BACKGROUND: The optimal duration of antiplatelet therapy (APT) in patients at high bleeding risk with or without oral anticoagulation (OAC) after coronary stenting remains unclear.

METHODS: In the investigator-initiated, randomize, open-label MASTER DAPT trial (Management of High Bleeding Risk Patients Post Bioresorbable Polymer Coated Stent Implantation With an Abbreviated Versus Standard DAPT Regimen), 4579 patients at high bleeding risk were randomized after 1-month dual APT to abbreviated or nonabbreviated APT strategies. Randomization was stratified by concomitant OAC indication. In this subgroup analysis, we report outcomes of populations with or without an OAC indication. In the population with an OAC indication, patients changed immediately to single APT for 5 months (abbreviated regimen) or continued =2 months of dual APT and single APT thereafter (nonabbreviated regimen). Patients without an OAC indication changed to single APT for 11 months (abbreviated regimen) or continued =5 months of dual APT and single APT thereafter (nonabbreviated regimen). Coprimary outcomes at 335 days after randomization were net adverse clinical outcomes (composite of all-cause death, myocardial infarction, stroke, and Bleeding Academic Research Consortium 3 or 5 bleeding events); major adverse cardiac and cerebral events (all-cause death, myocardial infarction, and stroke); and type 2, 3, or 5 Bleeding Academic Research Consortium bleeding.
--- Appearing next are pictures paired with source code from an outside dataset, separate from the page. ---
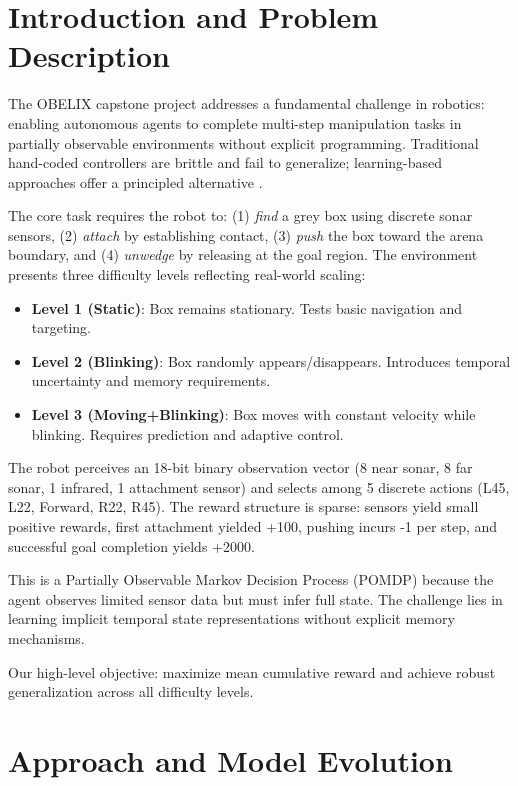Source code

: \documentclass[12pt,a4paper]{article}
\begin{document}
\section{Introduction and Problem Description}

The OBELIX capstone project addresses a fundamental challenge in robotics: enabling autonomous agents to complete multi-step manipulation tasks in partially observable environments without explicit programming. Traditional hand-coded controllers are brittle and fail to generalize; learning-based approaches offer a principled alternative \cite{mahadevan1992automatic}.

The core task requires the robot to: (1) \textit{find} a grey box using discrete sonar sensors, (2) \textit{attach} by establishing contact, (3) \textit{push} the box toward the arena boundary, and (4) \textit{unwedge} by releasing at the goal region. The environment presents three difficulty levels reflecting real-world scaling:

\begin{itemize}
    \item \textbf{Level 1 (Static)}: Box remains stationary. Tests basic navigation and targeting.
    \item \textbf{Level 2 (Blinking)}: Box randomly appears/disappears. Introduces temporal uncertainty and memory requirements.
    \item \textbf{Level 3 (Moving+Blinking)}: Box moves with constant velocity while blinking. Requires prediction and adaptive control.
\end{itemize}

The robot perceives an 18-bit binary observation vector (8 near sonar, 8 far sonar, 1 infrared, 1 attachment sensor) and selects among 5 discrete actions (L45, L22, Forward, R22, R45). The reward structure is sparse: sensors yield small positive rewards, first attachment yielded +100, pushing incurs -1 per step, and successful goal completion yields +2000.

This is a Partially Observable Markov Decision Process (POMDP) because the agent observes limited sensor data but must infer full state. The challenge lies in learning implicit temporal state representations without explicit memory mechanisms.

Our high-level objective: maximize mean cumulative reward and achieve robust generalization across all difficulty levels.

\section{Approach and Model Evolution}
\end{document}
RESULTS: Net adverse clinical outcomes or major adverse cardiac and cerebral events did not differ with abbreviated versus nonabbreviated APT regimens in patients with OAC indication (n=1666; hazard ratio [HR], 0.83 [95% CI, 0.60-1.15]; and HR, 0.88 [95% CI, 0.60-1.30], respectively) or without OAC indication (n=2913; HR, 1.01 [95% CI, 0.77-1.33]; or HR, 1.06 [95% CI, 0.79-1.44]; Pinteraction=0.35 and 0.45, respectively). Bleeding Academic Research Consortium 2, 3, or 5 bleeding did not significantly differ in patients with OAC indication (HR, 0.83 [95% CI, 0.62-1.12]) but was lower with abbreviated APT in patients without OAC indication (HR, 0.55 [95% CI, 0.41-0.74]; Pinteraction=0.057). The difference in bleeding in patients without OAC indication was driven mainly by a reduction in Bleeding Academic Research Consortium 2 bleedings (HR, 0.48 [95% CI, 0.33-0.69]; Pinteraction=0.021).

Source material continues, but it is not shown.